We always see people crossing busy streets. Sometimes they're in crosswalks; sometimes not. Sometimes they cross against the traffic light; sometimes there's no light anywhere close. Sometimes they're easy to see; sometimes they're not.
Sometimes they're doing all the right things. Sometimes they're walking or jogging, wearing dark clothes at night, listening to headphones, oblivious to the world.
Sometimes we're careful, yet still don't see them until it's nearly too late. Sometimes we're careless -- chatting with passengers, yelling at our kids, talking on cell phones, texting, listening to our own headphones -- and only good luck or the grace of god prevents us from being part of our own tragedy.
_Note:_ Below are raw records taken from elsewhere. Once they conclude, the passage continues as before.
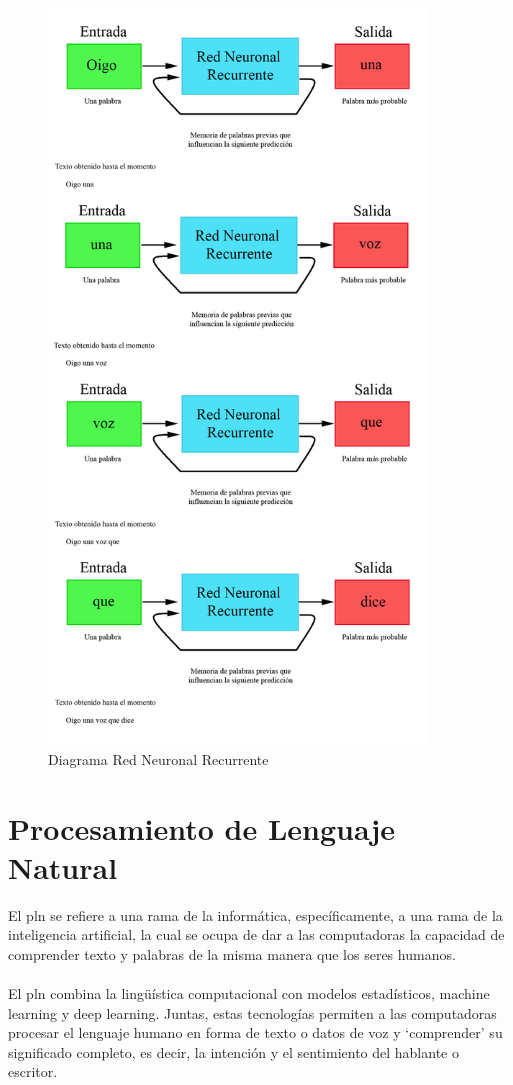 \documentclass[12pt, a4paper, titlepage]{report}
\begin{document}
				\begin{figure}[H] \caption{Diagrama Red Neuronal Recurrente}
					\includegraphics[width=10cm]{./imagenes/MarcoTeorico/RedesN/Recurrente.png}
					\centering 
				\end{figure}		
        
        \section{Procesamiento de Lenguaje Natural}
        
        El \acrfull{pln} se refiere a una rama de la informática, específicamente, a una rama de la inteligencia artificial, la cual se ocupa de dar a las computadoras la capacidad de comprender texto y palabras de la misma manera que los seres humanos.\\\\
        El \acrfull{pln} combina la lingüística computacional con modelos estadísticos, machine learning y deep learning. Juntas, estas tecnologías permiten a las computadoras procesar el lenguaje humano en forma de texto o datos de voz y `comprender' su significado completo, es decir, la intención y el sentimiento del hablante o escritor. \cite{refProcesamientoLN}
        
\end{document}
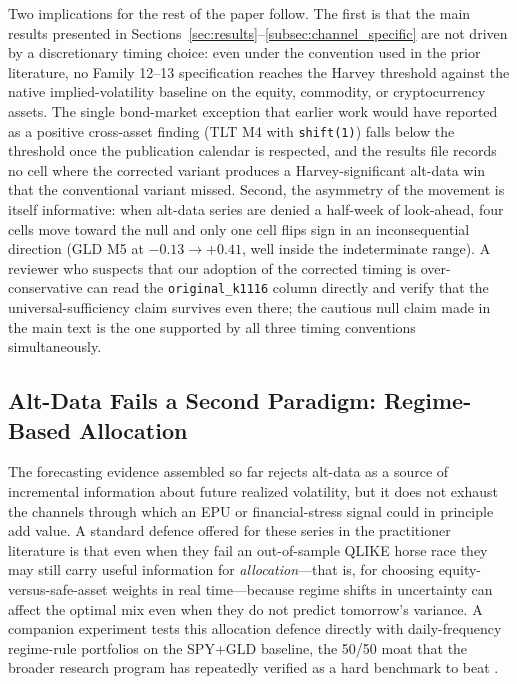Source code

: \documentclass[12pt,a4paper]{article}
\begin{document}
Two implications for the rest of the paper follow. The first is that the main results presented in Sections~\ref{sec:results}--\ref{subsec:channel_specific} are not driven by a discretionary timing choice: even under the convention used in the prior literature, no Family 12--13 specification reaches the Harvey threshold against the native implied-volatility baseline on the equity, commodity, or cryptocurrency assets. The single bond-market exception that earlier work would have reported as a positive cross-asset finding (TLT M4 with \texttt{shift(1)}) falls below the threshold once the publication calendar is respected, and the results file records no cell where the corrected variant produces a Harvey-significant alt-data win that the conventional variant missed. Second, the asymmetry of the movement is itself informative: when alt-data series are denied a half-week of look-ahead, four cells move toward the null and only one cell flips sign in an inconsequential direction (GLD M5 at $-0.13 \to +0.41$, well inside the indeterminate range). A reviewer who suspects that our adoption of the corrected timing is over-conservative can read the \texttt{original\_k1116} column directly and verify that the universal-sufficiency claim survives even there; the cautious null claim made in the main text is the one supported by all three timing conventions simultaneously.


\subsection{Alt-Data Fails a Second Paradigm: Regime-Based Allocation}
\label{subsec:k1121_allocation}


The forecasting evidence assembled so far rejects alt-data as a source of incremental information about future realized volatility, but it does not exhaust the channels through which an EPU or financial-stress signal could in principle add value. A standard defence offered for these series in the practitioner literature is that even when they fail an out-of-sample QLIKE horse race they may still carry useful information for \emph{allocation}---that is, for choosing equity-versus-safe-asset weights in real time---because regime shifts in uncertainty can affect the optimal mix even when they do not predict tomorrow's variance. A companion experiment tests this allocation defence directly with daily-frequency regime-rule portfolios on the SPY+GLD baseline, the 50/50 moat that the broader research program has repeatedly verified as a hard benchmark to beat \citep{demiguel2009}.
\end{document}
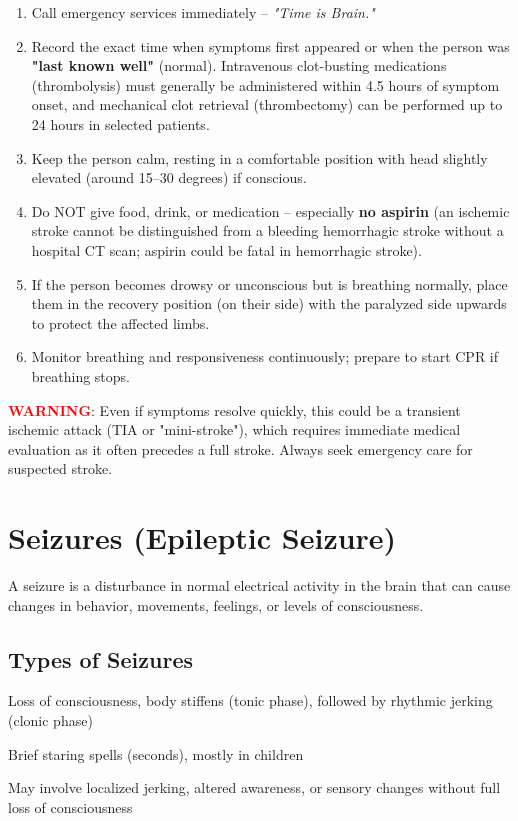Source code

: \begin{enumerate}[leftmargin=*]
\item Call emergency services immediately -- \emph{"Time is Brain."}
\item Record the exact time when symptoms first appeared or when the person was \textbf{"last known well"} (normal). Intravenous clot-busting medications (thrombolysis) must generally be administered within 4.5 hours of symptom onset, and mechanical clot retrieval (thrombectomy) can be performed up to 24 hours in selected patients.
\item Keep the person calm, resting in a comfortable position with head slightly elevated (around 15--30 degrees) if conscious.
\item Do NOT give food, drink, or medication -- especially \textbf{no aspirin} (an ischemic stroke cannot be distinguished from a bleeding hemorrhagic stroke without a hospital CT scan; aspirin could be fatal in hemorrhagic stroke).
\item If the person becomes drowsy or unconscious but is breathing normally, place them in the recovery position (on their side) with the paralyzed side upwards to protect the affected limbs.
\item Monitor breathing and responsiveness continuously; prepare to start CPR if breathing stops.
\end{enumerate}
\noindent\textbf{\textcolor{red}{WARNING}}: Even if symptoms resolve quickly, this could be a transient ischemic attack (TIA or "mini-stroke"), which requires immediate medical evaluation as it often precedes a full stroke. Always seek emergency care for suspected stroke.

\section{Seizures (Epileptic Seizure)}

A seizure is a disturbance in normal electrical activity in the brain that can cause changes in behavior, movements, feelings, or levels of consciousness.

\subsection{Types of Seizures}

\begin{description}[leftmargin=!]
  \item[Generalized Tonic-Clonic (Grand Mal)] Loss of consciousness, body stiffens (tonic phase), followed by rhythmic jerking (clonic phase)
  \item[Absence (Petit Mal)] Brief staring spells (seconds), mostly in children
  \item[Partial/Focal] May involve localized jerking, altered awareness, or sensory changes without full loss of consciousness
\end{description}

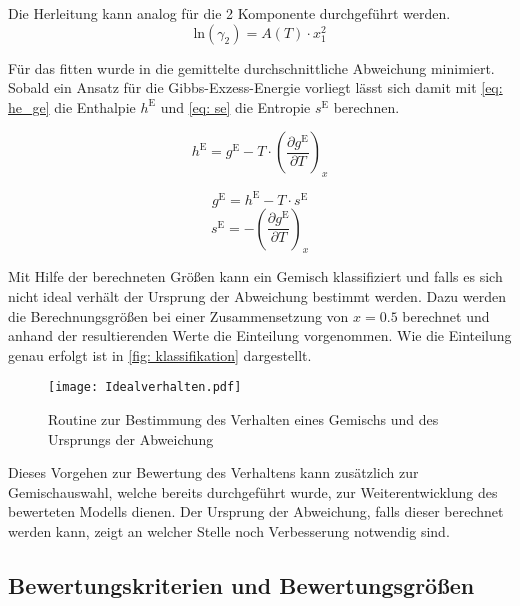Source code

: \documentclass[../thesis.tex]{subfiles}
\begin{document}
Die Herleitung kann analog für die 2 Komponente durchgeführt werden.
\begin{equation}
	\mathrm{ln}(\gamma_2) = A(T) \cdot x_1^2
\end{equation}

Für das fitten wurde in \cite{jaubert2020benchmark} die gemittelte durchschnittliche Abweichung minimiert. Sobald ein Ansatz für die Gibbs-Exzess-Energie vorliegt lässt sich damit mit \autoref{eq: he_ge} die Enthalpie $h^{\mathrm{E}}$ und \autoref{eq: se} die Entropie $s^{\mathrm{E}}$ berechnen.

\begin{equation}
	\label{eq: he_ge}
	h^{\mathrm{E}} = g^{\mathrm{E}} - T \cdot \left( \dfrac{\partial g^{\mathrm{E}}}{\partial T} \right)_x
\end{equation}

\begin{equation}
	\label{eq: se_ansatz}
	g^{\mathrm{E}} = h^{\mathrm{E}} - T \cdot s^{\mathrm{E}}
\end{equation}
\begin{equation}
	\label{eq: se}
	s^{\mathrm{E}} = - \left( \dfrac{\partial g^{\mathrm{E}}}{\partial T} \right)_x
\end{equation}

Mit Hilfe der berechneten Größen kann ein Gemisch klassifiziert und falls es sich nicht ideal verhält der Ursprung der Abweichung bestimmt werden. Dazu werden die Berechnungsgrößen bei einer Zusammensetzung von $x=\text{0.5}$ berechnet und anhand der resultierenden Werte die Einteilung vorgenommen. Wie die Einteilung genau erfolgt ist in \autoref{fig: klassifikation} dargestellt.

\begin{figure}[htbp]
	\centering
	\texttt{[image: Idealverhalten.pdf]}
	\caption{Routine zur Bestimmung des Verhalten eines Gemischs und des Ursprungs der Abweichung}
	\label{fig: klassifikation}
\end{figure}

Dieses Vorgehen zur Bewertung des Verhaltens kann zusätzlich zur Gemischauswahl, welche bereits durchgeführt wurde, zur Weiterentwicklung des bewerteten Modells dienen. Der Ursprung der Abweichung, falls dieser berechnet werden kann, zeigt an welcher Stelle noch Verbesserung notwendig sind.  

\subsection{Bewertungskriterien und Bewertungsgrößen}
\end{document}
When that happens, our hearts beat faster. We slow down -- for a moment, anyway. We vow to be far more vigilant in the future. We promise ourselves never to use our cell phones again. And we don't.
Until the next time.
We also shivered when we heard the news about Cindy D'Aiuto, and not just because she froze to death in a blizzard. We wondered to ourselves what would happen if we were out in the cold like that -- walking the dog perhaps, or shoveling snow, or just getting the mail -- and something happened to us. Maybe we forgot our keys, or fell, or lost our bearings in a whiteout. Would we have enough wits to know what to do? Would we be able to stave off hypothermia, to seek help, to not stumble and fall and die?
And we shivered too because we all have seen Westporters in dangerous situations. We've seen people we think might need help -- strangers, sure, but also folks we recognize after seeing them here and there for years; even close neighbors -- yet we haven't stopped what we're doing, and seen if they're OK.
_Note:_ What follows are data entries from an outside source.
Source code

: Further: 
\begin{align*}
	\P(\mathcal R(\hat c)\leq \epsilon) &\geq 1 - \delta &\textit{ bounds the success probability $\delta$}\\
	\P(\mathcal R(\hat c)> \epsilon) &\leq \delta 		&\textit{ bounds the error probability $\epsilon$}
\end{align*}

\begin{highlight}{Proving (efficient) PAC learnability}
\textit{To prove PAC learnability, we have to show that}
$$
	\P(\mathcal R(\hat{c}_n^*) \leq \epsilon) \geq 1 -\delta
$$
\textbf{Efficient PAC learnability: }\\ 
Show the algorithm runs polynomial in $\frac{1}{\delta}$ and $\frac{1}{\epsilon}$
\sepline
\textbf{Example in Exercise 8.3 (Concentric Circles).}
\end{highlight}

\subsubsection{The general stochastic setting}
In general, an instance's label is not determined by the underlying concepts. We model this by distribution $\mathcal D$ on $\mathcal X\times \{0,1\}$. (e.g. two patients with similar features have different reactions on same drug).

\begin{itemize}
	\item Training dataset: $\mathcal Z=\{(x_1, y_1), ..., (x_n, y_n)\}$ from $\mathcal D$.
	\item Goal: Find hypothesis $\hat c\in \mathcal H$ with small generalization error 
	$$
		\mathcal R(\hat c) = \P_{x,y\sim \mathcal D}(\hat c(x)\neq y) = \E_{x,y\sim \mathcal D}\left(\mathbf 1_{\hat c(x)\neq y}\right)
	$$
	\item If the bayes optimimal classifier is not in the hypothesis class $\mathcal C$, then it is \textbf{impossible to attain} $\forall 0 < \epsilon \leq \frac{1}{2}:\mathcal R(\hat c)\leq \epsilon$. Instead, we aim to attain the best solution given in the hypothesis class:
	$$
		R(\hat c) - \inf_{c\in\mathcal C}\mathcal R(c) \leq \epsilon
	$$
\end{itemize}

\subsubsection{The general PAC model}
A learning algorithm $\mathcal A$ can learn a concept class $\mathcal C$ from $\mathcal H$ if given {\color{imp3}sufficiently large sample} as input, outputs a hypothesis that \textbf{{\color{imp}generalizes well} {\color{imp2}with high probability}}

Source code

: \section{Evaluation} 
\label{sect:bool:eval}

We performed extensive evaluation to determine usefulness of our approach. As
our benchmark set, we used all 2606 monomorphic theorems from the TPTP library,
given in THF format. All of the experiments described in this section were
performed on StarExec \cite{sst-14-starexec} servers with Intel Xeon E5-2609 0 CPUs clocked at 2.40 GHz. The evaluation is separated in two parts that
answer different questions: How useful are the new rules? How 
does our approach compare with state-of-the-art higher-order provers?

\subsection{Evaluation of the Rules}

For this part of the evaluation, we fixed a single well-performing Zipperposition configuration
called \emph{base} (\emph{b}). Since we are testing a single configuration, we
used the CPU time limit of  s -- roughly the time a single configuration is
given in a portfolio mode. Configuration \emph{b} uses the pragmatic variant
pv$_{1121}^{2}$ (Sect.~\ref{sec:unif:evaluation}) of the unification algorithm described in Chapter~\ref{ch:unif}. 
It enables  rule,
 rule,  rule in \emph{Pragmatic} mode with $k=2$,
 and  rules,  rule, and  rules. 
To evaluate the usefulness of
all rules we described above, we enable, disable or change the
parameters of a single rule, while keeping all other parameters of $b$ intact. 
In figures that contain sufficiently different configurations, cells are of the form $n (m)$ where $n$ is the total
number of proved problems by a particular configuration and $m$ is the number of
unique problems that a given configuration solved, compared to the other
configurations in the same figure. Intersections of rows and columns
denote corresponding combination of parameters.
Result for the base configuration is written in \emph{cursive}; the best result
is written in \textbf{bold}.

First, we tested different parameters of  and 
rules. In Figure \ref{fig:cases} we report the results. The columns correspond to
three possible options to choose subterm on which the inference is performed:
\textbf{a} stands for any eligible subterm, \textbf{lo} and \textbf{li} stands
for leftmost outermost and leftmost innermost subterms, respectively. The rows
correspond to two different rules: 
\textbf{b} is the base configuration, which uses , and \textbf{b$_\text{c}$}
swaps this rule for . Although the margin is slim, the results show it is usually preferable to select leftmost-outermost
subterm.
We think about stopping -- we're not heartless, after all -- but we make a calculated decision to walk past, or drive on by. "I'm sure he's all right," we say to ourselves.
Or, "I've seen her before. I always wonder about her, but she seems to manage OK."
Or, "I really should stop. But I've got to pick up my kids/get to work and finish this project/get home before the ice cream melts."
We've all been there. We've all done these things. We've driven badly, driven past people, driven ourselves to the brink because, after all, this is Westport, and that's the way we do things here.
Fortunately, we haven't all been Sharon Broecking, Ian Eisner or Cindy D'Aiuto. We haven't had our lives snuffed out, just like that, on the streets of this small, beautiful town.
But we shiver also because we know that -- alone, quickly, quietly -- we could easily die like they did, too.